[Stored data entries]
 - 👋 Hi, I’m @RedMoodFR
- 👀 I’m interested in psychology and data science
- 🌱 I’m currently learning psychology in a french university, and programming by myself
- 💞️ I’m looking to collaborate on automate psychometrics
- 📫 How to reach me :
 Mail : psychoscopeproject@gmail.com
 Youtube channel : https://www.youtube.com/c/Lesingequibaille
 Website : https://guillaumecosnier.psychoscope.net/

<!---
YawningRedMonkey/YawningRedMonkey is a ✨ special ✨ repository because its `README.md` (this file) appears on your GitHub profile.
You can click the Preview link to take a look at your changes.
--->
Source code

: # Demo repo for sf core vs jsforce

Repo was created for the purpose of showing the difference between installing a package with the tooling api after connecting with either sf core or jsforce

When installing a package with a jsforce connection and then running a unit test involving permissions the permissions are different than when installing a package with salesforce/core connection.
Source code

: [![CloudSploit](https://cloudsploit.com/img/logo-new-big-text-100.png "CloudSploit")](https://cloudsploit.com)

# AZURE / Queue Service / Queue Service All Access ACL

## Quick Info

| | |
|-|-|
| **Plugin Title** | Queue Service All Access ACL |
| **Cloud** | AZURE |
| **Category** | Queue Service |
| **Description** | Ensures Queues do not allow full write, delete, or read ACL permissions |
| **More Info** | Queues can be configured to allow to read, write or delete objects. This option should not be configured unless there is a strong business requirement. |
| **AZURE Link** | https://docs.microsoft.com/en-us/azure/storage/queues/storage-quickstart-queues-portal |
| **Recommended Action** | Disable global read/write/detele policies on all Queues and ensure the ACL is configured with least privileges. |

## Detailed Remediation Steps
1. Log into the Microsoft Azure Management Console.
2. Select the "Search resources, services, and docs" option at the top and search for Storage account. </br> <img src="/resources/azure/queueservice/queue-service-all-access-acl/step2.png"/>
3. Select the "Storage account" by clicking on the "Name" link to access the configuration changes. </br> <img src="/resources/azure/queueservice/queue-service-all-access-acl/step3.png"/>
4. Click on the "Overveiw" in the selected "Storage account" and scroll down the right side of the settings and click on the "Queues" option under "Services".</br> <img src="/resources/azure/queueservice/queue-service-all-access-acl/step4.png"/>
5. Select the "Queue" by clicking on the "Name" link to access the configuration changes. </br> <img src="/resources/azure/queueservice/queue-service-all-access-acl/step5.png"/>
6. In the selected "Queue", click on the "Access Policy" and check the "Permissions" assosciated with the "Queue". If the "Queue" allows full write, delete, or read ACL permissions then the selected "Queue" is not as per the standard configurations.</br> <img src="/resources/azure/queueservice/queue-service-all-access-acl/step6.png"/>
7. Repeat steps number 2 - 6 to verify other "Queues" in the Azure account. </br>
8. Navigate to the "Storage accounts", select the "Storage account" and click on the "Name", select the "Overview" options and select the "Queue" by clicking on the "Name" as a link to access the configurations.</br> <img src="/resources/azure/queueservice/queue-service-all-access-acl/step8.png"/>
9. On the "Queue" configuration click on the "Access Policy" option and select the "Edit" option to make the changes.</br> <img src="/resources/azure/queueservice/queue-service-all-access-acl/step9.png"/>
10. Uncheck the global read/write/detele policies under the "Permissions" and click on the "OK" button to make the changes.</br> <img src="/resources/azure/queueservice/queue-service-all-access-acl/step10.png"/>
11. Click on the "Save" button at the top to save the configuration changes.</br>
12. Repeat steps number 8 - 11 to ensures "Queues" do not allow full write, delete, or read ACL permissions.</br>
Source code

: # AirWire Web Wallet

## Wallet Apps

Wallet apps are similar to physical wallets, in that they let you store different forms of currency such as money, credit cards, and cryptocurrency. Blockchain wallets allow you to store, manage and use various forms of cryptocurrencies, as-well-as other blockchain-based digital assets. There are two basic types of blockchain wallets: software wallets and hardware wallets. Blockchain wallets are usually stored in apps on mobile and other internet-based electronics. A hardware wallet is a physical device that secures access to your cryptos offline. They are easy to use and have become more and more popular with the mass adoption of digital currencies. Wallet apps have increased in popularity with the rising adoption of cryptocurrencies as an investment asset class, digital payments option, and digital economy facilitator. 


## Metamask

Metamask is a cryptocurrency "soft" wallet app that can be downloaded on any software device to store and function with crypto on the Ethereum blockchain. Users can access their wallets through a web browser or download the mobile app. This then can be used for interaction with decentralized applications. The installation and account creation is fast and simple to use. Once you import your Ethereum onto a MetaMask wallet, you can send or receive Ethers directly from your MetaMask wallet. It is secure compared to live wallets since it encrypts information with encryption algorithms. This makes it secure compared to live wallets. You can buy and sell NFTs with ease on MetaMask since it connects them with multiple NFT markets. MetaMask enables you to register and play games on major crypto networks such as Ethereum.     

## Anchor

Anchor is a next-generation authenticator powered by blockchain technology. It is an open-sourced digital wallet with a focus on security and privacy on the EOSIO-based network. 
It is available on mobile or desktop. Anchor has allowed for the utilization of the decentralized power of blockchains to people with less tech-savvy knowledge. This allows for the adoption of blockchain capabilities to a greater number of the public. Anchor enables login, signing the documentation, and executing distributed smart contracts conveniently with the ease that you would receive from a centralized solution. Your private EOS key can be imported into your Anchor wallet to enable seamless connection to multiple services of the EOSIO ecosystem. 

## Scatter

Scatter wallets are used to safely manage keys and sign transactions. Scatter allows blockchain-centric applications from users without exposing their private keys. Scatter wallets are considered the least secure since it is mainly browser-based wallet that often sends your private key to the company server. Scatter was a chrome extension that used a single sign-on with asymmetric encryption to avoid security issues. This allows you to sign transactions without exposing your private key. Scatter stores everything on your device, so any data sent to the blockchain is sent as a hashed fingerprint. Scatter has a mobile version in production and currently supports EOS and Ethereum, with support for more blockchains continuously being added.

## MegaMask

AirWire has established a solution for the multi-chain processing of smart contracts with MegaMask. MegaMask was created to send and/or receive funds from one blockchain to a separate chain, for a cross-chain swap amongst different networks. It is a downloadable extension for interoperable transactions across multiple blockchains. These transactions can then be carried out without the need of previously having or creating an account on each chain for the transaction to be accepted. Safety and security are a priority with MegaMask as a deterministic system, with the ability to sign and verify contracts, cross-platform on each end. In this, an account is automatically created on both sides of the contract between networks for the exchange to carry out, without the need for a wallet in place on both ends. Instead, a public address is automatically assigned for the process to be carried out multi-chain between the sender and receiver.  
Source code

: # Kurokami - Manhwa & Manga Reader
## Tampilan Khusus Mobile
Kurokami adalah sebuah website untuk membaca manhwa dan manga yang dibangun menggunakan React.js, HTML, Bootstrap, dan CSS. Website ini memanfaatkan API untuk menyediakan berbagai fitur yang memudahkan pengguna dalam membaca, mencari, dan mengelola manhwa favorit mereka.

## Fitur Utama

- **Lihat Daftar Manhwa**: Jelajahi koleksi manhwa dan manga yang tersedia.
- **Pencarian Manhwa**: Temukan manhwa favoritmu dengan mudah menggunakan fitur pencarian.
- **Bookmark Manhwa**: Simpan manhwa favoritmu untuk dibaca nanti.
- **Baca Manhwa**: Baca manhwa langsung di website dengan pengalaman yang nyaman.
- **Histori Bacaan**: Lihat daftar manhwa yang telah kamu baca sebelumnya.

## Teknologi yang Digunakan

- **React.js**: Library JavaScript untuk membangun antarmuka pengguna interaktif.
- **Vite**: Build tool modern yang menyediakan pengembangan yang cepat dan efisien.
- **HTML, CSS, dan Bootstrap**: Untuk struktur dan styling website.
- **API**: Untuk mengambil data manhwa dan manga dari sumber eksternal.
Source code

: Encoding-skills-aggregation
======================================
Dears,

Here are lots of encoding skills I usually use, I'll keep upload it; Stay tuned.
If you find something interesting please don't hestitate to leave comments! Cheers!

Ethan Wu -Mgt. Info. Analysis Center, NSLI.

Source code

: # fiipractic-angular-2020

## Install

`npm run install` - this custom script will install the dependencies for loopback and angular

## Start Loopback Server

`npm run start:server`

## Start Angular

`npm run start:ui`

EXERCISE: Return, with no change at all, every line in the entries above from the line containing "least privileges. |" through the line containing "2. Select the".

ANSWER FOR THE TASK:
| **Recommended Action** | Disable global read/write/detele policies on all Queues and ensure the ACL is configured with least privileges. |

## Detailed Remediation Steps
1. Log into the Microsoft Azure Management Console.
2. Select the "Search resources, services, and docs" option at the top and search for Storage account. </br> <img src="/resources/azure/queueservice/queue-service-all-access-acl/step2.png"/>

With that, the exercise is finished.